## Try it:
Could each entry be returned exactly as it appears?

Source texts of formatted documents
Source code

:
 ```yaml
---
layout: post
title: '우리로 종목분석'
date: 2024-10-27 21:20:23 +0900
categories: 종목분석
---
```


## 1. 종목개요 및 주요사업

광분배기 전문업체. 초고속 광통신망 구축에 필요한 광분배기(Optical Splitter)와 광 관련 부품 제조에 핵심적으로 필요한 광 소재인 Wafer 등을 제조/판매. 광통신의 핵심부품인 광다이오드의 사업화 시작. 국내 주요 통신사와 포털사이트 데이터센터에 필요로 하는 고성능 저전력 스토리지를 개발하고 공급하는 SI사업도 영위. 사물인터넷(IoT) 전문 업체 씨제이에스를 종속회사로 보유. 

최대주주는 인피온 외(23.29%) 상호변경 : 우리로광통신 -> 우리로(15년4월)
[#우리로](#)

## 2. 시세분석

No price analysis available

## Expected answer:
Source code

:
 ```yaml
---
layout: post
title: '우리로 종목분석'
date: 2024-10-27 21:20:23 +0900
categories: 종목분석
---
```


## 1. 종목개요 및 주요사업

광분배기 전문업체. 초고속 광통신망 구축에 필요한 광분배기(Optical Splitter)와 광 관련 부품 제조에 핵심적으로 필요한 광 소재인 Wafer 등을 제조/판매. 광통신의 핵심부품인 광다이오드의 사업화 시작. 국내 주요 통신사와 포털사이트 데이터센터에 필요로 하는 고성능 저전력 스토리지를 개발하고 공급하는 SI사업도 영위. 사물인터넷(IoT) 전문 업체 씨제이에스를 종속회사로 보유. 

최대주주는 인피온 외(23.29%) 상호변경 : 우리로광통신 -> 우리로(15년4월)
[#우리로](#)

## 2. 시세분석

No price analysis available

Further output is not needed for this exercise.